* REQUIREMENT
Using the data below, gather each line that includes the word "mensagem".

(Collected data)
------------------------------------------------------------------------
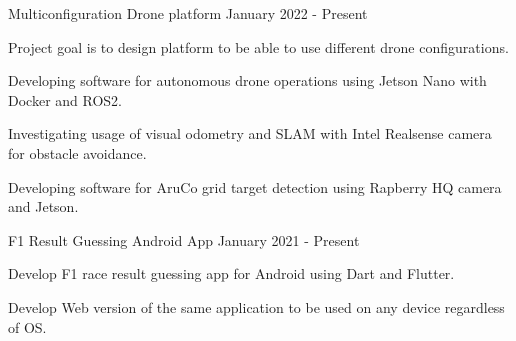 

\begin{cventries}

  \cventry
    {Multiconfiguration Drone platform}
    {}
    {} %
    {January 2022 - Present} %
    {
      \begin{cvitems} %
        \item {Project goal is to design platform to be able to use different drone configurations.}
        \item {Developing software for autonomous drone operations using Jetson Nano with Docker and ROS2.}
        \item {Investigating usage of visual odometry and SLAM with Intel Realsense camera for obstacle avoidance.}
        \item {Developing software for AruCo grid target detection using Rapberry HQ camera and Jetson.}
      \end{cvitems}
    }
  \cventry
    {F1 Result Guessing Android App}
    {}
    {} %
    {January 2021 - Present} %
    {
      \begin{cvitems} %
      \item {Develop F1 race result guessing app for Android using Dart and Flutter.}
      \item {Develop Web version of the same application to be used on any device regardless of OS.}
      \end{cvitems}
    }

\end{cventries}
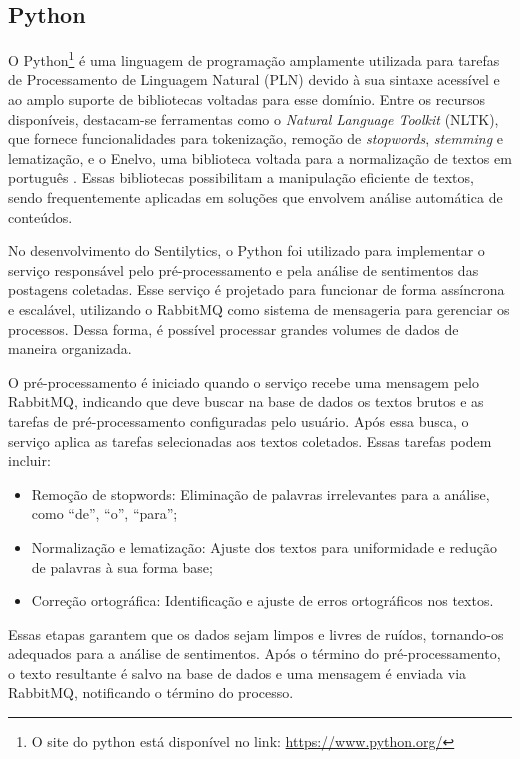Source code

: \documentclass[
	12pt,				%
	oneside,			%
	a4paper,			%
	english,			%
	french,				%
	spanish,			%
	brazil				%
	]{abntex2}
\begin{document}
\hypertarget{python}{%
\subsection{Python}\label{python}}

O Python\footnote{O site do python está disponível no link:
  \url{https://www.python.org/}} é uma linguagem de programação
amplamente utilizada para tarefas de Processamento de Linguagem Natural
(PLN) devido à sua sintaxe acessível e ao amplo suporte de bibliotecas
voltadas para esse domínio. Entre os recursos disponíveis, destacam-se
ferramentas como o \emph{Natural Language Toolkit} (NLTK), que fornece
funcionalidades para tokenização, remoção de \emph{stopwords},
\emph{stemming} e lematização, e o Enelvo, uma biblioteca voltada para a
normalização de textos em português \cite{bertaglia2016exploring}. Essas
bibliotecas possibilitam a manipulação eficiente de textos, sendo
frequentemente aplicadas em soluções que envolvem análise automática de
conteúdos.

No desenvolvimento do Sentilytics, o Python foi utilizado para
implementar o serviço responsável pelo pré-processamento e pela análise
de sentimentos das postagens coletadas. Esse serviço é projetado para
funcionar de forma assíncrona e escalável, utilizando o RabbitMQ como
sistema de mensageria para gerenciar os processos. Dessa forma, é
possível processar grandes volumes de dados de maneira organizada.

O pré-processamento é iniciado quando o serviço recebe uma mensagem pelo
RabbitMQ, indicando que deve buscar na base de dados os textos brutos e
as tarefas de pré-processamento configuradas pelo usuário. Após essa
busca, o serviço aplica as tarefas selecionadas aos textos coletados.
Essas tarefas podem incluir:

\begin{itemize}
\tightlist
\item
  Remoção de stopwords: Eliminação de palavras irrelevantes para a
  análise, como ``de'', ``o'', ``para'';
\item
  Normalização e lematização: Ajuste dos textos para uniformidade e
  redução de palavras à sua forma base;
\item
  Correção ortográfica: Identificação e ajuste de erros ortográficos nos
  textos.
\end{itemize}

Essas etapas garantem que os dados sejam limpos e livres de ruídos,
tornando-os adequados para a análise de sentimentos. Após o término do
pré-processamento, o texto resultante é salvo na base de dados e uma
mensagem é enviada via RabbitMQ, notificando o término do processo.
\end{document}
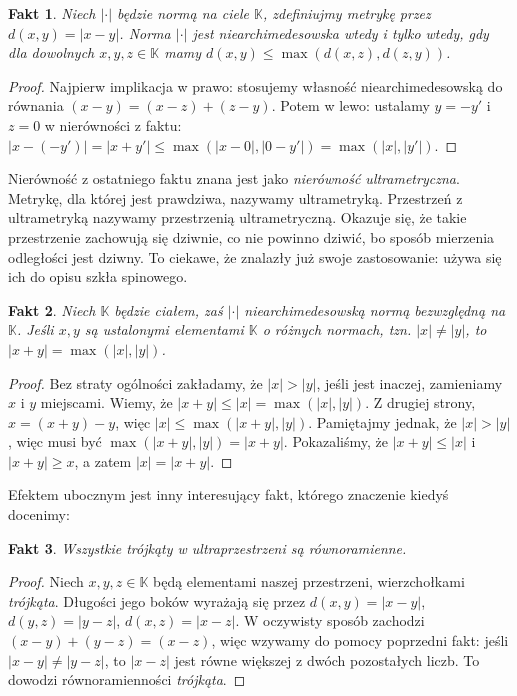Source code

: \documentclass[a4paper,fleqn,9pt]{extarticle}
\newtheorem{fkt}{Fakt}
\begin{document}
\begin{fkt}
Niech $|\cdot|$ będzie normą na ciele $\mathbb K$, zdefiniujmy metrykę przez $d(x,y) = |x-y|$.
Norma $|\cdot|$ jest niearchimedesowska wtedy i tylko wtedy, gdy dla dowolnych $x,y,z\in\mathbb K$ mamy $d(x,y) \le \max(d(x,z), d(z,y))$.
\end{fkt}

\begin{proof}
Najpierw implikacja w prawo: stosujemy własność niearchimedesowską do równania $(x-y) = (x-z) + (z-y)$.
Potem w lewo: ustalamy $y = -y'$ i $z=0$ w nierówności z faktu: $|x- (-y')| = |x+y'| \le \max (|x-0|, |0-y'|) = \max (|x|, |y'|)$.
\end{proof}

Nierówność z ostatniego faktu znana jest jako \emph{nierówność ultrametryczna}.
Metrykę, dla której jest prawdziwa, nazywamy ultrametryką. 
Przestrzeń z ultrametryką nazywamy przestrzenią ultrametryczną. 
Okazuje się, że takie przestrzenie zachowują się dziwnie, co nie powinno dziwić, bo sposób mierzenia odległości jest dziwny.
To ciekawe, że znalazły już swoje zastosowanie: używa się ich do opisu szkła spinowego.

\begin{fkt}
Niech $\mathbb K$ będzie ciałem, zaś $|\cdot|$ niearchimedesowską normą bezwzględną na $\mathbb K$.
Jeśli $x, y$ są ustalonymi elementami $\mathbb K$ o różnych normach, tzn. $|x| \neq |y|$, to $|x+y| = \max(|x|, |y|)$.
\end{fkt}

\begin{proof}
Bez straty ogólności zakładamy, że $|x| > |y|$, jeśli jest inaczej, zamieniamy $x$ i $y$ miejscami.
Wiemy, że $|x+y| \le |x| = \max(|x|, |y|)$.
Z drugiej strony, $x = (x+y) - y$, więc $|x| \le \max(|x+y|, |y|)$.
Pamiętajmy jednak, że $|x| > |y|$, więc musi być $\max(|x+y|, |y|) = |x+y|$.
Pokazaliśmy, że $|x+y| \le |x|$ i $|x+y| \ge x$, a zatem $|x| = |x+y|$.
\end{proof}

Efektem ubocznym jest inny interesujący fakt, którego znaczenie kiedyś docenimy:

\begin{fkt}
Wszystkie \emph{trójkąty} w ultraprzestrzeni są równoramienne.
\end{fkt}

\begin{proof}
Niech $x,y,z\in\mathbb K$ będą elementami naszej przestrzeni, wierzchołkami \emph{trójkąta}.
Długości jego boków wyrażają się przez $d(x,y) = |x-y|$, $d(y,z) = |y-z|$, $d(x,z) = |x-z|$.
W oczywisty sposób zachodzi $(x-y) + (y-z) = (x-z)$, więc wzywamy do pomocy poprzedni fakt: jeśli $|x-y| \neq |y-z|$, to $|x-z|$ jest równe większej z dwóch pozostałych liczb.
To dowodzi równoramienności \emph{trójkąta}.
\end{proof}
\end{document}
------------------------------------------------------------------------
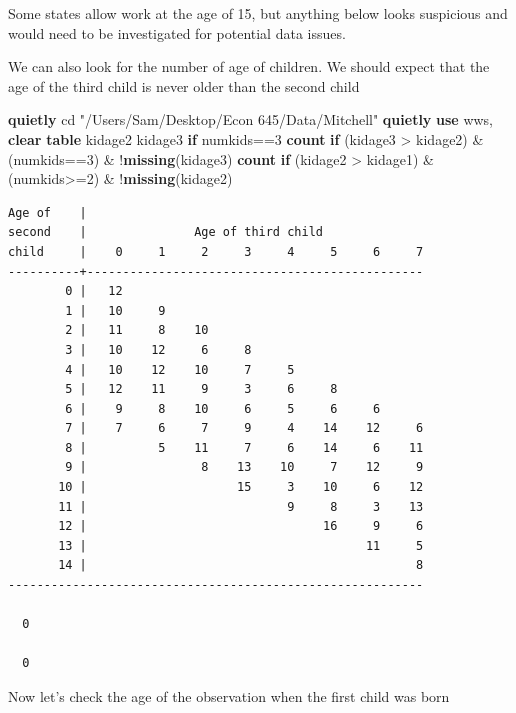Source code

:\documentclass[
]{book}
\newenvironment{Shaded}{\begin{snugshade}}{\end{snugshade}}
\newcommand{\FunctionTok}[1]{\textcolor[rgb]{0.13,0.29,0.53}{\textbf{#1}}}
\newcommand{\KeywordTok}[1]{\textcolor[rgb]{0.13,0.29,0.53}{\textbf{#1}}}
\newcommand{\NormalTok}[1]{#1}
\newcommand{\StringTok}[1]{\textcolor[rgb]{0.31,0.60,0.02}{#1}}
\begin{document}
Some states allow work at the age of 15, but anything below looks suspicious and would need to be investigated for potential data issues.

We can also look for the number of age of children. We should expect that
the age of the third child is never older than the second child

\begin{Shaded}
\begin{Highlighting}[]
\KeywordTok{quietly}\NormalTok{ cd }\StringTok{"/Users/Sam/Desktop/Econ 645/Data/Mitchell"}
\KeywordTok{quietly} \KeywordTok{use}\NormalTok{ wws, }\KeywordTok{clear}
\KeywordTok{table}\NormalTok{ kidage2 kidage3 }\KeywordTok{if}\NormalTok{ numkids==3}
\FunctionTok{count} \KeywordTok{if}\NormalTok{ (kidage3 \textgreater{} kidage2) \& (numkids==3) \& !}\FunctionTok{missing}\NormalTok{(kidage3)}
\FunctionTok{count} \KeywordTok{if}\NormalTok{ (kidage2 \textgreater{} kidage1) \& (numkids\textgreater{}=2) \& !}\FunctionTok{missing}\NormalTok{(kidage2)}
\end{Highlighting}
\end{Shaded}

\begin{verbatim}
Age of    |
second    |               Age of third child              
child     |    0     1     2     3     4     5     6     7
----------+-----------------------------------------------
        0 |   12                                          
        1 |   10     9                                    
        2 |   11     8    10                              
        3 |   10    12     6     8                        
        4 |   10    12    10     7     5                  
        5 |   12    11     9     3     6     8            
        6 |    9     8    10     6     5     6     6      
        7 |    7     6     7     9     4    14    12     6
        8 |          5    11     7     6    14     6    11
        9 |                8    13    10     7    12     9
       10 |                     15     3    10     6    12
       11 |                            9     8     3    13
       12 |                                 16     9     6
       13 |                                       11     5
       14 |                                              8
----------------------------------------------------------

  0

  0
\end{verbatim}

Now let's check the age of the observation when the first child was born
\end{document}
------------------------------------------------------------------------
* EXPECTED ANSWER
O pré-processamento é iniciado quando o serviço recebe uma mensagem pelo
mensagem é enviada via RabbitMQ, notificando o término do processo.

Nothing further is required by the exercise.